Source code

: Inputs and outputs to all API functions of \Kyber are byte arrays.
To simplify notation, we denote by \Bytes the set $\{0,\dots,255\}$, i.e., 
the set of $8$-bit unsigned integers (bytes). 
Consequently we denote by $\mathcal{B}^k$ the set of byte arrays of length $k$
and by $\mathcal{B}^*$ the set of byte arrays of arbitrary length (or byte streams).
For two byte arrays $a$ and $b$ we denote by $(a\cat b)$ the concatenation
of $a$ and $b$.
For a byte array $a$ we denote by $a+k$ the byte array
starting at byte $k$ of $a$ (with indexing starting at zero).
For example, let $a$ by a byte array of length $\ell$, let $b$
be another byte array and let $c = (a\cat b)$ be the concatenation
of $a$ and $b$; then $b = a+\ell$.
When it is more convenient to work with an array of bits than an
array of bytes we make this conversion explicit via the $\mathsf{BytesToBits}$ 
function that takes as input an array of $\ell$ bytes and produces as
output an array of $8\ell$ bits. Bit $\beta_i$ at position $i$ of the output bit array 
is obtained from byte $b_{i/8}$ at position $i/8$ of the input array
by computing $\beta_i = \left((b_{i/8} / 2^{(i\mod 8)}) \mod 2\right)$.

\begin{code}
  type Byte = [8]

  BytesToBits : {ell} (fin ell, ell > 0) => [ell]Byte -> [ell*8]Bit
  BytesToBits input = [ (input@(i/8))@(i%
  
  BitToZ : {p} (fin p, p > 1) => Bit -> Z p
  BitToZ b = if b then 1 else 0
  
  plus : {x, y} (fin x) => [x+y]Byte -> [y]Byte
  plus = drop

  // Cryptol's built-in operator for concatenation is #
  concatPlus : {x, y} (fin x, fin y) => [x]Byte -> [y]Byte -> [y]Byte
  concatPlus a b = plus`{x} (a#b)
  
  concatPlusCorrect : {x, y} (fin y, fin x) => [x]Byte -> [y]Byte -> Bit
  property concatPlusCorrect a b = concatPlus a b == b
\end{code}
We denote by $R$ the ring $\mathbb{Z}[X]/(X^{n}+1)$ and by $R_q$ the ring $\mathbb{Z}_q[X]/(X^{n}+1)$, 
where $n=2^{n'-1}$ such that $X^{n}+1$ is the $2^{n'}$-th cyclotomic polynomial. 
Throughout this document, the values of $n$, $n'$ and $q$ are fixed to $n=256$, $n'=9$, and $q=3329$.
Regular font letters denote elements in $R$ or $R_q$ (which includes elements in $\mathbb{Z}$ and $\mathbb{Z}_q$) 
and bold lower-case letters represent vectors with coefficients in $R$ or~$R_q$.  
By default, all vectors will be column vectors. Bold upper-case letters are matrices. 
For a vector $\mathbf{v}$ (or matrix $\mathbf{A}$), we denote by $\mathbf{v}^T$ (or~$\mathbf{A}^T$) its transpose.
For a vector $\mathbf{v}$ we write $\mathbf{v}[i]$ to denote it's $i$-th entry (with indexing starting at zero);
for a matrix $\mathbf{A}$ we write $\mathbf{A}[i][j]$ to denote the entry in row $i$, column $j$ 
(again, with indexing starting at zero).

____

What you have to do - Return each line of the entries that holds the string "denote".

Expected output -
To simplify notation, we denote by \Bytes the set $\{0,\dots,255\}$, i.e., 
Consequently we denote by $\mathcal{B}^k$ the set of byte arrays of length $k$
For two byte arrays $a$ and $b$ we denote by $(a\cat b)$ the concatenation
For a byte array $a$ we denote by $a+k$ the byte array
We denote by $R$ the ring $\mathbb{Z}[X]/(X^{n}+1)$ and by $R_q$ the ring $\mathbb{Z}_q[X]/(X^{n}+1)$, 
Regular font letters denote elements in $R$ or $R_q$ (which includes elements in $\mathbb{Z}$ and $\mathbb{Z}_q$) 
For a vector $\mathbf{v}$ (or matrix $\mathbf{A}$), we denote by $\mathbf{v}^T$ (or~$\mathbf{A}^T$) its transpose.
For a vector $\mathbf{v}$ we write $\mathbf{v}[i]$ to denote it's $i$-th entry (with indexing starting at zero);
for a matrix $\mathbf{A}$ we write $\mathbf{A}[i][j]$ to denote the entry in row $i$, column $j$ 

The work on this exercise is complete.